(Items from a dataset)
------------------------------

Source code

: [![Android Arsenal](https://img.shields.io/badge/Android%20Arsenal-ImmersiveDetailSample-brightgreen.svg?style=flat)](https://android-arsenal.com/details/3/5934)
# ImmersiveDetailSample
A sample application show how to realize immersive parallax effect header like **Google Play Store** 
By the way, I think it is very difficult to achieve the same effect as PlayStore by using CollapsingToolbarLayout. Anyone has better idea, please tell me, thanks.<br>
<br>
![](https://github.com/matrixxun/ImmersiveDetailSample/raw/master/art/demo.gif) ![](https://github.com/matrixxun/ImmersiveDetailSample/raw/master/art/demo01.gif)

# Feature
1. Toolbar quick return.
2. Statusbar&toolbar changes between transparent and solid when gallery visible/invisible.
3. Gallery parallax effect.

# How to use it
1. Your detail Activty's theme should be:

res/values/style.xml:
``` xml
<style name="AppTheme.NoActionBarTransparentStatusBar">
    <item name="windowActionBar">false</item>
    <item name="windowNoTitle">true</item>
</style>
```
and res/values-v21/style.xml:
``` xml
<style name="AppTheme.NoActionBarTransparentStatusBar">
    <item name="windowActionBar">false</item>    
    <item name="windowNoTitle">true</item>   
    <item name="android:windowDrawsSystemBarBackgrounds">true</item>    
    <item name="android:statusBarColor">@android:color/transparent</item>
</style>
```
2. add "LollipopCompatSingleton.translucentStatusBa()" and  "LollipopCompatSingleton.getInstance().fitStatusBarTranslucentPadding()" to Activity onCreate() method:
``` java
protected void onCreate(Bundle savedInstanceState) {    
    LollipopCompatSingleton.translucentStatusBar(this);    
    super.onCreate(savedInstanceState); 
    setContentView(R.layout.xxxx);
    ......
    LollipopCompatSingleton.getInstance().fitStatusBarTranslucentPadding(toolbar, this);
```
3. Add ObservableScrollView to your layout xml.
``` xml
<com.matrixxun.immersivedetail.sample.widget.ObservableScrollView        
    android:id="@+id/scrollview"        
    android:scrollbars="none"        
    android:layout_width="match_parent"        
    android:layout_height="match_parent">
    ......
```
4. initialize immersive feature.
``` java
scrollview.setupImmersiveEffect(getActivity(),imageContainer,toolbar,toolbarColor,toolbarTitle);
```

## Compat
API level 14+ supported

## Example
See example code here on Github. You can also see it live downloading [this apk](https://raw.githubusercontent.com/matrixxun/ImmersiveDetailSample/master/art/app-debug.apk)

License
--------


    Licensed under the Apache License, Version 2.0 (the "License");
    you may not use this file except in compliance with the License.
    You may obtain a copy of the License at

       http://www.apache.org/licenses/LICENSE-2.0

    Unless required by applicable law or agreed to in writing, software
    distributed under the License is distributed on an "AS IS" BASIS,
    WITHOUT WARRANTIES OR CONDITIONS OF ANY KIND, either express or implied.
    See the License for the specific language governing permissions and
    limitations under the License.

------------------------------

# EXERCISE INSTRUCTIONS
State the number of lines in the data above that include the word "parallax", leaving out any other words.

# THE COMPLETED TASK
2